[Saved entries]
-.-.-

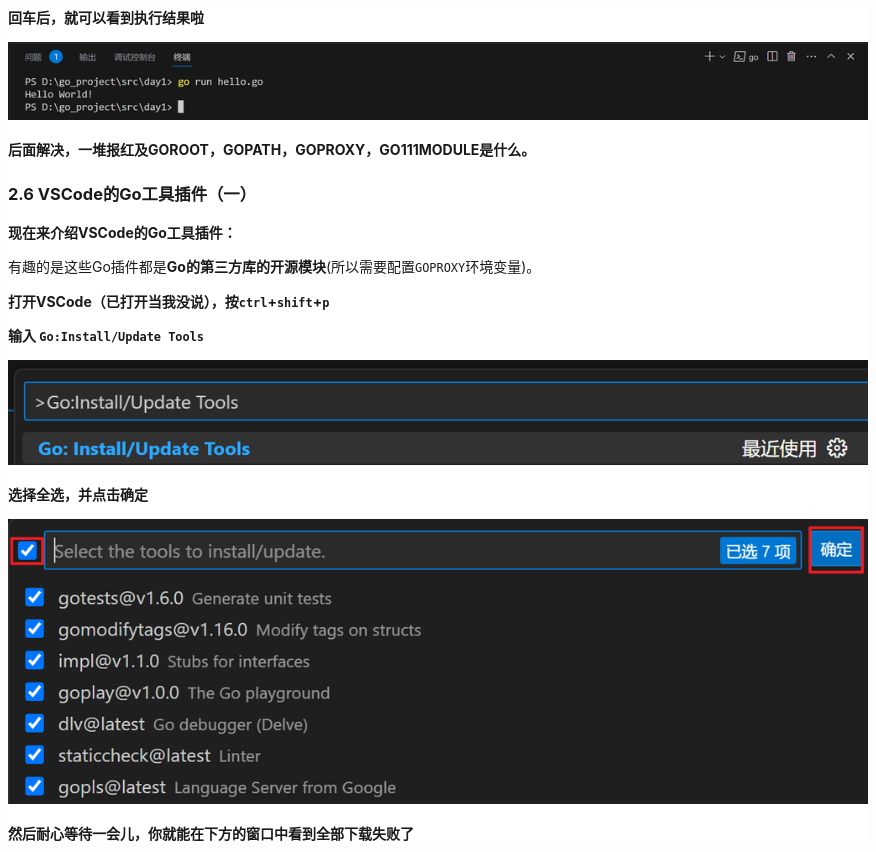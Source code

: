 **回车后，就可以看到执行结果啦**

![VSCode写Golang程序10](.\assets\VSCode写Golang程序10.png)

**后面解决，一堆报红及GOROOT，GOPATH，GOPROXY，GO111MODULE是什么。**

### 2.6 VSCode的Go工具插件（一）

**现在来介绍VSCode的Go工具插件：**

有趣的是这些Go插件都是**Go的第三方库的开源模块**(所以需要配置`GOPROXY`环境变量)。

**打开VSCode（已打开当我没说），按`ctrl`+`shift`+`p`**

**输入 `Go:Install/Update Tools`**

![VSCode的Go工具插件安装1](.\assets\VSCode的Go工具插件安装1.png)

**选择全选，并点击确定**

![VSCode的Go工具插件安装2](.\assets\VSCode的Go工具插件安装2.png)

**然后耐心等待一会儿，你就能在下方的窗口中看到全部下载失败了**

-.-.-

▶ _WHAT YOU WILL DO_: Lines holding the word "assets" should be copied from the entries above.

▶ _EXERCISE SOLUTION_:
![VSCode写Golang程序10](.\assets\VSCode写Golang程序10.png)
![VSCode的Go工具插件安装1](.\assets\VSCode的Go工具插件安装1.png)
![VSCode的Go工具插件安装2](.\assets\VSCode的Go工具插件安装2.png)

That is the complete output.